Re: Tax Revolt in New Hampshire

M. Sartre: Police, whether ‘good’ cops or ‘bad’ cops, tend to reply, when asked why they are spraying pepper spray in your face, beating you with a baton, or giving you a ticket for handing out free food, that they are only enforcing the law. So the fact that there is no law to be enforced in this case is actually very important.

If you want to think about this on the practical rather than the moral level (a bit odd, unless you are actually involved in the Brown’s case, but whatever), then I have to wonder whether you have ever succeeded in getting a pig not to pepper-spray, beat, or ticket you by getting out a law-book and showing him or her that it would be against the law to do so? Is this a strategy well justified by its success?

robfindlay: Even an anarchist must accept the social-compact on some level, i.e. a group of people decide to do X, Y and Z by some means.

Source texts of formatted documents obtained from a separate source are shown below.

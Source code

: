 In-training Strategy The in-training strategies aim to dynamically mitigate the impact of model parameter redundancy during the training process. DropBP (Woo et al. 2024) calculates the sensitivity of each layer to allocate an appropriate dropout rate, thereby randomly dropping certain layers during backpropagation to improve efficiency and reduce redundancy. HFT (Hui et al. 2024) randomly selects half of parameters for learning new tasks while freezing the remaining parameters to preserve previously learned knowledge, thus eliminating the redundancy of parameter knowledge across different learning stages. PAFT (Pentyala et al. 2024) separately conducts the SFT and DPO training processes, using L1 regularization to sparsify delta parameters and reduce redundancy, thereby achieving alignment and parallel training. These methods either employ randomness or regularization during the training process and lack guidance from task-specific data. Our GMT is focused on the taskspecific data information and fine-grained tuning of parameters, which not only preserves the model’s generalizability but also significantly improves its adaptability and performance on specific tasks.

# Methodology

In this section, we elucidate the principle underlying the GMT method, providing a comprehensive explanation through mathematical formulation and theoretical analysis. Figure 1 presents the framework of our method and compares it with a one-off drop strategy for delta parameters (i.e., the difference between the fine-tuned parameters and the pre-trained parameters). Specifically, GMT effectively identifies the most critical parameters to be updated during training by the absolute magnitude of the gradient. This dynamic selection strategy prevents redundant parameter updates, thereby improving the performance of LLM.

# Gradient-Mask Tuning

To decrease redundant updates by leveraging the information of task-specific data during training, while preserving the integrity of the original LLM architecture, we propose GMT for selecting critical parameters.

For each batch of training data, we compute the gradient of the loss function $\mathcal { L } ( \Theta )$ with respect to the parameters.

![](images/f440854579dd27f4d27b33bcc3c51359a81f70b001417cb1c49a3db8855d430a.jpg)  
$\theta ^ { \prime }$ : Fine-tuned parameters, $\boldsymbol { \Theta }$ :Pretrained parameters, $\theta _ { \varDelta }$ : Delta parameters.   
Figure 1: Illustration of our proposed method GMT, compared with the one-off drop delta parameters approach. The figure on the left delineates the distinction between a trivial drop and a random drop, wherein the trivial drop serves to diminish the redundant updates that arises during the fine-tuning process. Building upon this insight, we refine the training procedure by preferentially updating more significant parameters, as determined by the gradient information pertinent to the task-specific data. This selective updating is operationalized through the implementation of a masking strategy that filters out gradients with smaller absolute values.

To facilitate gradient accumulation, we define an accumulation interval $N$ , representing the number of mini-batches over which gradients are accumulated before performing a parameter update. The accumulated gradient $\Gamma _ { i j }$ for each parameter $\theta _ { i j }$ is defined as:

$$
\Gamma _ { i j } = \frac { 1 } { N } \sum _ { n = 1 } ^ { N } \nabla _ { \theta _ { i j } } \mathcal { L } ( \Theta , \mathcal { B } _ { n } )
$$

If “a group of people” decide to X, Y, and Z by some means, then the group of people who decided to do it are welcome to get out their wallets and pay for it themselves. Or to find comrades who agree with them and persuade those comrades to pony up some of the costs, too. What they have no right to do is come up to me and demand that I pay for it, even though I never agreed to pay for it, was never even asked whether or not I wanted it, and was given no chance to opt out of it after they decided it should be done.

Anarchism means a consensual society, and consensus means that EVERYONE who is expected to pay for some project must have freely committed themselves to paying for it. Otherwise you don’t have anarchy; you have hierarchy being imposed from the barrel of a gun.

Re: Tax Revolt in New Hampshire

Gavin,

I agree with you that nobody in the Federal government (or any other branch of government) has any right to extort taxes from Ed and Elaine Brown, or from anyone else who refuses to pay them. I agree that doing so is morally equivalent to slavery. I also agree with you that passing a law doesn’t make it one bit more just to engage in this form of robbery.

So my question is: why waste time on legalistic arguments like Russo’s and the Browns’ when you are arguing against the Feds’ right to demand taxes?

You seem to have just said that it wouldn’t matter to you whether or not the Feds ever passed a law requiring individuals to pay income tax. So why dwell on whether or not they did pass such a law? If they did, people have every right to ignore, evade, defy, and/or resist such a law–since it is nothing more than usurpation and highway robbery. If they didn’t pass a law, then the injustice of extracting taxes still doesn’t have anything to do with the fact that they didn’t pass it. After all, as I think we just agreed, even if they did pass such a law, it would still be unjust to treat people that way.

In either case, why not focus on what you seem to think is the real issue–i.e., the obvious injustice of tax laws, and the right of folks to ignore, defy, evade and resist unjust laws?

Re: Tax Revolt in New Hampshire

Here is a story of yet another couple standing up for workers/citizens rights in this country. There exists no law in the United States requiring an individual to pay a tax on his/her labor, also know as “income tax.”

The laws on the books can always be changed. For example, if a critical mass of people came to accept Russo’s or the Browns’ arguments that there is no legal obligation to pay income tax, the Congress could pass a new law or even a new constitutional amendment, in a matter of days, that would unambiguously authorize a tax on individual income and demand that each individual worker pay it.

Supposing that they did pass such a law, would you then support the Feds’ efforts to extract the tax by force, and to fine, besiege, jail, and/or kill those who refuse to pay it, since there would then be a law that “required” workers to pay up? Or would you continue to view income taxes as an injustice?